In a world where movies are ruled by young-adult dystopias and ’80s action heroes, it’s jarring to hear there’s one coming down the pike about . . . the United Farm Workers organization?
But then you realize “Cesar Chavez,” out Friday, co-stars Rosario Dawson, and it starts to make sense.
The 34-year-old New York native is second only to Angelina Jolie when it comes to blending Hollywood glamour and good causes. “This was the first time the [Chavez] family said yes,” Dawson tells The Post of the new movie, the only one that’s been made about the life of the famed labor leader and civil rights activist. “It was the right time, the right people, the right resources. Eighty percent of the financing came from Mexico.”
As does the film’s director, Diego Luna — better known as an actor who’s starred in “Y Tu Mamá También” and “Milk.” Luna’s made a decidedly un-glamorized movie about Chavez’s campaign to unionize farmworkers in California in the 1960s. Alongside Michael Peña (“Gangster Squad”) as Chavez, Dawson plays Dolores Huerta, another activist and leader who co-founded the United Farm Workers. At 83, she still runs a foundation in her name.
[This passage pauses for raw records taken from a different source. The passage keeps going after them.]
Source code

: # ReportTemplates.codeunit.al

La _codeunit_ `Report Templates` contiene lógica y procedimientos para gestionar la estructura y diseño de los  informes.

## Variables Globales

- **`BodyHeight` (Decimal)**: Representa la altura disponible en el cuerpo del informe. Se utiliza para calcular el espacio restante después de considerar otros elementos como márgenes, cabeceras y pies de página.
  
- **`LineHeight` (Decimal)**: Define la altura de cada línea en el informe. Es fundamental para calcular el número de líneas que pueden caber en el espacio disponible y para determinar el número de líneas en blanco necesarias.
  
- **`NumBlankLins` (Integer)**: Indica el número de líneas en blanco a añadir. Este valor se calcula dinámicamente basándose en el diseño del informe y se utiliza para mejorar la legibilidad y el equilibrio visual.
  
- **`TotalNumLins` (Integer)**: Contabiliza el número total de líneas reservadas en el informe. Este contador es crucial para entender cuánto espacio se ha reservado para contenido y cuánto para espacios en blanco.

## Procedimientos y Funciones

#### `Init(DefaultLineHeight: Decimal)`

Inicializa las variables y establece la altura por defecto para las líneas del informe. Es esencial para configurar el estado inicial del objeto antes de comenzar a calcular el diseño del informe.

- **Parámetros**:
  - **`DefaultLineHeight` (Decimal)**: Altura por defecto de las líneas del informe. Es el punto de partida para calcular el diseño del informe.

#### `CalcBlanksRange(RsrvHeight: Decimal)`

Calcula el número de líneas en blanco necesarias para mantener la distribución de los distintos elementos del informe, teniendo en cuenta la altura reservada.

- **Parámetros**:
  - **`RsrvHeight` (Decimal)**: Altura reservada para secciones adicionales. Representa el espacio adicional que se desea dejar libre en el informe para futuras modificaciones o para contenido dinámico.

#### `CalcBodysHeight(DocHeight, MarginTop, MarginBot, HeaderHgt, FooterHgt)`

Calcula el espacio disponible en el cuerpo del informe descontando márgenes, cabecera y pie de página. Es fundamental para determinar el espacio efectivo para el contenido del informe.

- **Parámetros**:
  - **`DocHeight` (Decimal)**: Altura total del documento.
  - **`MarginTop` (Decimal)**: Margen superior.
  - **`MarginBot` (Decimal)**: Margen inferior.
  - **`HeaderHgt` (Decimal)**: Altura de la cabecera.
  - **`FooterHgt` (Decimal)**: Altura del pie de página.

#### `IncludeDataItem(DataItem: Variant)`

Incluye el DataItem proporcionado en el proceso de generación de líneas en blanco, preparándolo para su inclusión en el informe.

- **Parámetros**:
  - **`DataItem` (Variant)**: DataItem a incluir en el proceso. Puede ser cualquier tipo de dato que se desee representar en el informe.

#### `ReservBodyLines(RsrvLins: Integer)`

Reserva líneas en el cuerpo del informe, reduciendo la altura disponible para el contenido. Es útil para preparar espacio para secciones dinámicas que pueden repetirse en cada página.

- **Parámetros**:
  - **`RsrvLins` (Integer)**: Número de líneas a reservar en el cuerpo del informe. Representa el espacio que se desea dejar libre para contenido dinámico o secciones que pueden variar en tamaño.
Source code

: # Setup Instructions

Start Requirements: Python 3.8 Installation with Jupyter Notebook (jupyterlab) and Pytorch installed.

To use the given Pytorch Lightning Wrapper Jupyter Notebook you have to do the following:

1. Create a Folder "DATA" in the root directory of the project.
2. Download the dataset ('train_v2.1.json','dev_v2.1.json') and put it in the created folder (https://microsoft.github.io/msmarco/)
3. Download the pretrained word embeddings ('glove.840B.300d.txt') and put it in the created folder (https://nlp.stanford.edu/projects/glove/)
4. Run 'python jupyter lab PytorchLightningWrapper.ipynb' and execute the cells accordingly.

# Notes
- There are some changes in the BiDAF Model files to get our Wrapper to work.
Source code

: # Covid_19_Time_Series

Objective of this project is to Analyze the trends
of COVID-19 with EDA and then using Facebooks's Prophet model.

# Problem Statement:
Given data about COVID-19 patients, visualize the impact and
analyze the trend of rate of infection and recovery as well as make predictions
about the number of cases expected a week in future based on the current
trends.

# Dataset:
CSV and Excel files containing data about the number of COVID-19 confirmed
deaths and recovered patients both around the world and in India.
“I’m grateful Diego [made] sure women were credited as a huge part of the movement,” says Dawson.
Huerta, an ally of Robert F. Kennedy, also had a relationship with Chavez’s brother. But the movie never delves into romance. “I think there was a conscious decision not to get too into that,” says Dawson, whose own love life has included British director Danny Boyle, in whose movie “Trance” she starred in 2013 (they broke up last year, too). “This was not the film to get into all of those details.”
Dawson, who was discovered on her stoop at the age of 15 by filmmaker Larry Clark, made a splash in his edgy film “Kids” and subsequent movies including “Rent” and “Sin City.” But she’s always kept firmly in mind where she came from: “I grew up in a squat on the Lower East Side,” she says, “when the city was very poor. It’s been interesting to see it swing the other way, but I think it’s time to see it swing back . . . the discrepancy between the classes has never been greater.”
She now splits her time between LA and London but is watching our new mayor with an optimistic eye. “I’m hopeful [Bill] de Blasio will fulfill his promises,” says Dawson, who’s been a campaigner for the Lower Eastside Girls Club, which recently moved into new headquarters with her fundraising help. “The Girls Club was homeless for a lot of years,” she says. “To be able to create a space in that community — when girls are in such crisis — is really exciting.”
She may not be a New Yorker at the moment, but Dawson says she can’t entirely let go. “I still keep my 917 [cellphone] number,” she says. “God forbid I come back and have to take a 347 or a 646!”